[Dataset excerpts]
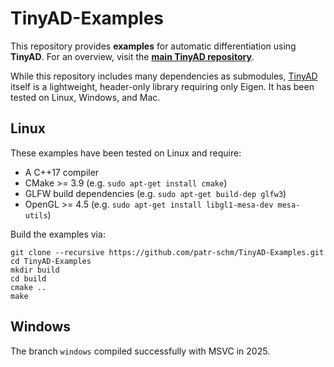 # TinyAD-Examples

This repository provides **examples** for automatic differentiation using **TinyAD**. For an overview, visit the [**main TinyAD repository**](https://github.com/patr-schm/TinyAD).

While this repository includes many dependencies as submodules, [TinyAD](https://github.com/patr-schm/TinyAD) itself is a lightweight, header-only library requiring only Eigen. It has been tested on Linux, Windows, and Mac.

## Linux

These examples have been tested on Linux and require:
* A C++17 compiler
* CMake >= 3.9 (e.g. `sudo apt-get install cmake`)
* GLFW build dependencies (e.g. `sudo apt-get build-dep glfw3`)
* OpenGL >= 4.5 (e.g. `sudo apt-get install libgl1-mesa-dev mesa-utils`)

Build the examples via:
```
git clone --recursive https://github.com/patr-schm/TinyAD-Examples.git
cd TinyAD-Examples
mkdir build
cd build
cmake ..
make 
```

## Windows
The branch `windows` compiled successfully with MSVC in 2025.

## Your goal
Return, from the data above, each line in which the string "Linux" appears.

## Task answer
While this repository includes many dependencies as submodules, [TinyAD](https://github.com/patr-schm/TinyAD) itself is a lightweight, header-only library requiring only Eigen. It has been tested on Linux, Windows, and Mac.
## Linux
These examples have been tested on Linux and require:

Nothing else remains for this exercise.